The plan is command and control at every turn -- for example, I am a huge believer in high deductible health insurance.  My family has saved a ton with it, and it shifts health insurance to be more like, you know, insurance -- meaning it covers catstrophic, bankrupting problems but not day to day expenses.  Well, this sort of very reasonable plan, which has the added benefit of bringing some price competition to medicine because people like me now care about prices, was made illegal in Massachusetts by Romney and Company.  Romney strikes me as just another 1970's-style big government Nixonian Republican, like nearly every other Republican in the race this time around.

Previous posts on Romney's plan here and here and here.

End of the Free Lunch Charade

Mitt Romney promised his state a health care free lunch, and everyone believed him.  So much so that other states are copying his plan.  Well, the charade is ending:

Last year, then-Gov. Mitt Romney made headlines by signing legislation
to cover all the state's uninsured. . . Romney suggested that annual
premiums for a single worker might total $2,400. But when insurance
companies recently provided real estimates, the cost was much higher:
$4,560.

Arnold Kling cries "I told you so."    And, I did too.

Low-deductible health care insurance (Massachusetts does not allow, by law, any other kind) is nuts, but it is what everyone is used to.  For some reason, people have a huge aversion to paying for medical costs directly, even if it is demonstrably cheaper.  Samuelson gets at this in his article when he says:

For decades, Americans have treated health care as if it exists in a
separate economic and political world: When people need care, they
should get it; costs should remain out of sight

Let us take a quick example.  Let's say that the average family generates $1000 in medical costs in a normal year, that is, without any major hospitalizations.  This would mean that if I got an insurance policy with a $1000 deductible, my coverage should be (relatively) cheap, since I am only really insurance against catastrophes -- I am effectively paying my normal annual costs out of pocket.

Now let's say I switch to a zero deductible. The premiums are going to have to be at least a thousand dollars higher a year.  And, in fact, they are likely to be more, given markups and administrative costs.  And that extra $1000+ will now be unavoidable to me, whereas I might have managed my own out of pocket spending lower if I am paying the bills.  Paying for a health care plan that covers one's normal annual medical costs is a dead loss.  There is no free lunch  (except for tax -- historically, medical costs payed by the employer were tax deductible, whereas costs paid out of your own pocket were not, which is one reason our health care market is structured in such a silly manner).
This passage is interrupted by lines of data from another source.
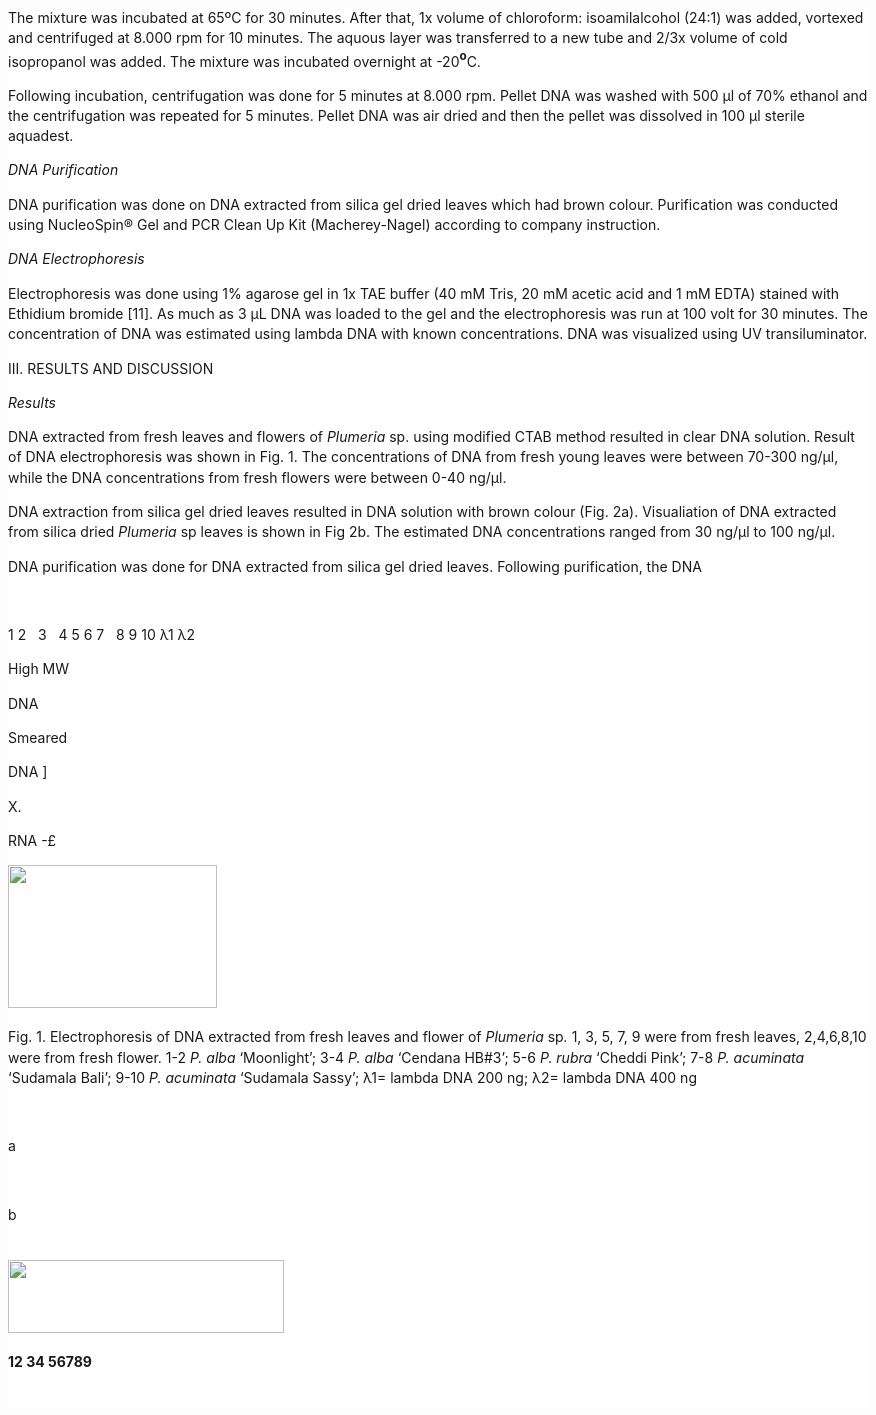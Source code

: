<p><span class="font3">The mixture was incubated at 65ºC for 30 minutes. After that, 1x volume of chloroform: isoamilalcohol (24:1) was added, vortexed and centrifuged at 8.000 rpm for 10 minutes. The aquous layer was transferred to a new tube and 2/3x volume of cold isopropanol was added. The mixture was incubated overnight at -20</span><span class="font3" style="font-weight:bold;"><sup>o</sup></span><span class="font3">C.</span></p>
<p><span class="font3">Following incubation, centrifugation was done for 5 minutes at 8.000 rpm. Pellet DNA was washed with 500 µl of 70% ethanol and the centrifugation was repeated for 5 minutes. Pellet DNA was air dried and then the pellet was dissolved in 100 µl sterile aquadest.</span></p>
<p><span class="font3" style="font-style:italic;">DNA Purification</span></p>
<p><span class="font3">DNA purification was done on DNA extracted from silica gel dried leaves which had brown colour. Purification was conducted using NucleoSpin® Gel and PCR Clean Up Kit (Macherey-Nagel) according to company instruction.</span></p>
<p><span class="font3" style="font-style:italic;">DNA Electrophoresis</span></p>
<p><span class="font3">Electrophoresis was done using 1% agarose gel in 1x TAE buffer (40 mM Tris, 20 mM acetic acid and 1 mM EDTA) stained with Ethidium bromide [11]. As much as 3 µL DNA was loaded to the gel and the electrophoresis was run at 100 volt for 30 minutes. The concentration of DNA was estimated using lambda DNA with known concentrations. DNA was visualized using UV transiluminator.</span></p>
<p><span class="font3">III. RESULTS AND DISCUSSION</span></p>
<p><span class="font3" style="font-style:italic;">Results</span></p>
<p><span class="font3">DNA extracted from fresh leaves and flowers of </span><span class="font3" style="font-style:italic;">Plumeria </span><span class="font3">sp. using modified CTAB method resulted in clear DNA solution. Result of DNA electrophoresis was shown in Fig. 1. The concentrations of DNA from fresh young leaves were between 70-300 ng/µl, while the DNA concentrations from fresh flowers were between 0-40 ng/µl.</span></p>
<p><span class="font3">DNA extraction from silica gel dried leaves resulted in DNA solution with brown colour (Fig. 2a). Visualiation of DNA extracted from silica dried </span><span class="font3" style="font-style:italic;">Plumeria</span><span class="font3"> sp leaves is shown in Fig 2b. The estimated DNA concentrations ranged from 30 ng/µl to 100 ng/µl.</span></p>
<p><span class="font3">DNA purification was done for DNA extracted from silica gel dried leaves. Following purification, the DNA</span></p>
</div><br clear="all">
<div>
<p><span class="font1">1 2 &nbsp;&nbsp;3 &nbsp;&nbsp;4 5 6 7 &nbsp;&nbsp;8 9 10 λ1 λ2</span></p>
<p><span class="font1">High MW</span></p>
<p><span class="font1">DNA</span></p>
<p><span class="font1">Smeared</span></p>
<p><span class="font1">DNA ]</span></p>
<p><span class="font1">X.</span></p>
<p><span class="font1">RNA -£</span></p><img src="https://jurnal.harianregional.com/media/48682-1.jpg" alt="" style="width:157pt;height:107pt;">
<p><span class="font3">Fig. 1. Electrophoresis of DNA extracted from fresh leaves and flower of </span><span class="font3" style="font-style:italic;">Plumeria</span><span class="font3"> sp</span><span class="font3" style="font-style:italic;">.</span><span class="font3"> 1, 3, 5, 7, 9 were from fresh leaves, 2,4,6,8,10 were from fresh flower. 1-2 </span><span class="font3" style="font-style:italic;">P. alba </span><span class="font3">‘Moonlight’; 3-4 </span><span class="font3" style="font-style:italic;">P. alba</span><span class="font3"> ‘Cendana HB#3’; 5-6 </span><span class="font3" style="font-style:italic;">P. rubra </span><span class="font3">‘Cheddi Pink’; 7-8 </span><span class="font3" style="font-style:italic;">P. acuminata</span><span class="font3"> ‘Sudamala Bali’; 9-10 </span><span class="font3" style="font-style:italic;">P. acuminata</span><span class="font3"> ‘Sudamala Sassy’; λ1= lambda DNA 200 ng; λ2= lambda DNA 400 ng</span></p>
</div><br clear="all">
<div>
<p><span class="font3">a</span></p>
</div><br clear="all">
<div>
<p><span class="font3">b</span></p>
</div><br clear="all">
<div><img src="https://jurnal.harianregional.com/media/48682-2.jpg" alt="" style="width:207pt;height:55pt;">
<p><span class="font3" style="font-weight:bold;">12 34 56789</span></p>
</div><br clear="all">
<div>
A while back, I switched from a $500 deductible plan to a $3500 deductible plan (I pay for my own health care).  You know how much I save in annual premiums?  $3000!  Talk about the biggest no-brainer ever.  Even if my annual health care spending was $3500, this would still be a break-even decision.  But since my actual spending in a normal year is probably $1000-$1500  (depending mainly on whether my wife or I get sent for some weird test) this was a huge financial gain.  And remember, this decision would not have been available to me in Massachusetts, because they do not allow high-deductible health insurance.  For some reason we are all caught up in this paradigm that health care expenses remain out of sight.  Even my wife, the Harvard MBA  (but from Massachusetts!) took some time to get comfortable with the concept of paying medical expenses out of pocket -- you're not supposed to do that, that's what insurance is for!